The University of California, Riverside team’s implant is made from yttria-stabilised zirconia (YSZ), the same ceramic material currently used in hip implants and dental crowns that has been processed in a way to make it transparent.
Since YSZ has already proven itself to be well-tolerated by the body in other applications, the team’s advance now allows use of YSZ as a permanent window through which doctors can aim laser-based treatments for the brain, importantly, without having to perform repeated craniectomies, which involve removing a portion of the skull to access the brain.
‘This is a case of a science fiction sounding idea becoming science fact, with strong potential for positive impact on patients,’ said Guillermo Aguilar, a professor of mechanical engineering at UC Riverside’s Bourns College of Engineering (BCOE).

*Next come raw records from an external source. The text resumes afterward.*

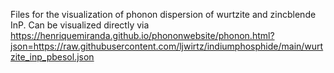 Files for the visualization of phonon dispersion of wurtzite and zincblende InP. 
Can be visualized directly via
https://henriquemiranda.github.io/phononwebsite/phonon.html?json=https://raw.githubusercontent.com/ljwirtz/indiumphosphide/main/wurtzite_inp_pbesol.json
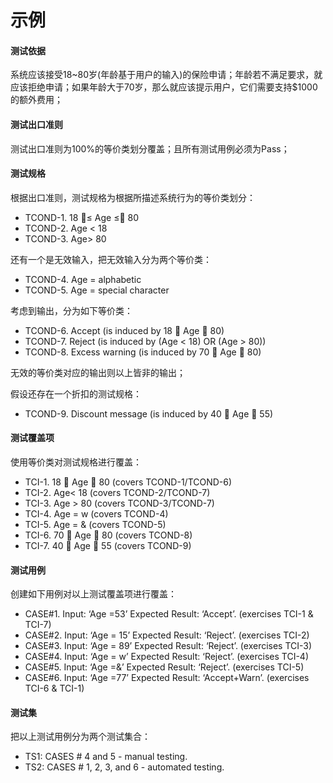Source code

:# 示例

#### 测试依据

系统应该接受18~80岁\(年龄基于用户的输入\)的保险申请；年龄若不满足要求，就应该拒绝申请；如果年龄大于70岁，那么就应该提示用户，它们需要支持$1000的额外费用；

#### 测试出口准则

测试出口准则为100%的等价类划分覆盖；且所有测试用例必须为Pass；

#### 测试规格

根据出口准则，测试规格为根据所描述系统行为的等价类划分：

* TCOND-1. 18 ≤ Age ≤ 80
* TCOND-2. Age &lt; 18
* TCOND-3. Age&gt; 80

还有一个是无效输入，把无效输入分为两个等价类：

* TCOND-4. Age = alphabetic
* TCOND-5. Age = special character

考虑到输出，分为如下等价类：

* TCOND-6. Accept \(is induced by 18  Age  80\)
* TCOND-7. Reject \(is induced by \(Age &lt; 18\) OR \(Age &gt; 80\)\)
* TCOND-8. Excess warning \(is induced by 70  Age  80\)

无效的等价类对应的输出则以上皆非的输出；

假设还存在一个折扣的测试规格：

* TCOND-9. Discount message \(is induced by 40  Age  55\)

#### 测试覆盖项

使用等价类对测试规格进行覆盖：

* TCI-1. 18  Age  80 \(covers TCOND-1/TCOND-6\) 
* TCI-2. Age&lt; 18 \(covers TCOND-2/TCOND-7\) 
* TCI-3. Age &gt; 80 \(covers TCOND-3/TCOND-7\)
* TCI-4. Age = w \(covers TCOND-4\)
* TCI-5. Age = & \(covers TCOND-5\)
* TCI-6. 70  Age  80 \(covers TCOND-8\)
* TCI-7. 40  Age  55 \(covers TCOND-9\)

#### 测试用例

创建如下用例对以上测试覆盖项进行覆盖：

* CASE\#1. Input: ‘Age =53’ Expected Result: ‘Accept’. \(exercises TCI-1 & TCI-7\)
* CASE\#2. Input: ‘Age = 15’ Expected Result: ‘Reject’. \(exercises TCI-2\)
* CASE\#3. Input: ‘Age = 89’ Expected Result: ‘Reject’. \(exercises TCI-3\)
* CASE\#4. Input: ‘Age = w’ Expected Result: ‘Reject’. \(exercises TCI-4\)
* CASE\#5. Input: ‘Age =&’ Expected Result: ‘Reject’. \(exercises TCI-5\)
* CASE\#6. Input: ‘Age =77’ Expected Result: ‘Accept+Warn’. \(exercises TCI-6 & TCI-1\)

#### 测试集

把以上测试用例分为两个测试集合：

* TS1: CASES \# 4 and 5 - manual testing. 
* TS2: CASES \# 1, 2, 3, and 6 - automated testing.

Aguilar is part of a team of 10 comprised of faculty, graduate students and researchers from UC Riverside’s Bourns College of Engineering and School of Medicine, who recently published a paper ‘Transparent Nanocrystalline Yttria-Stabilized-Zirconia Calvarium Prosthesis’ about their findings Nanomedicine: Nanotechnology, Biology and Medicine.
Laser-based treatments have shown promise for many brain disorders but realisation of this promise has been constrained by the need for a craniectomy to access the brain, since most medical lasers are unable to penetrate the skull.
The transparent YSZ implants developed by the UC Riverside team address this issue by providing a permanently implanted view port through the skull.
‘This is a crucial first step towards an innovative new concept that would provide a clinically-viable means for optically accessing the brain, on-demand, over large areas, and on a chronically-recurring basis, without need for repeated craniectomies,’ said team member Dr. Devin Binder, a clinician and an associate professor of biomedical sciences at UC Riverside.
Although the team’s YSZ windows are not the first transparent skull implants to be reported, they are the first that could be conceivably used in humans.
According to the university, this is due to the inherent toughness of YSZ, which makes it far more resistant to shock and impact than the glass-based implants previously demonstrated by others.
This enhances safety and may also reduce patient self-consciousness, since the reduced vulnerability of the implant could minimise the need for conspicuous protective headgear.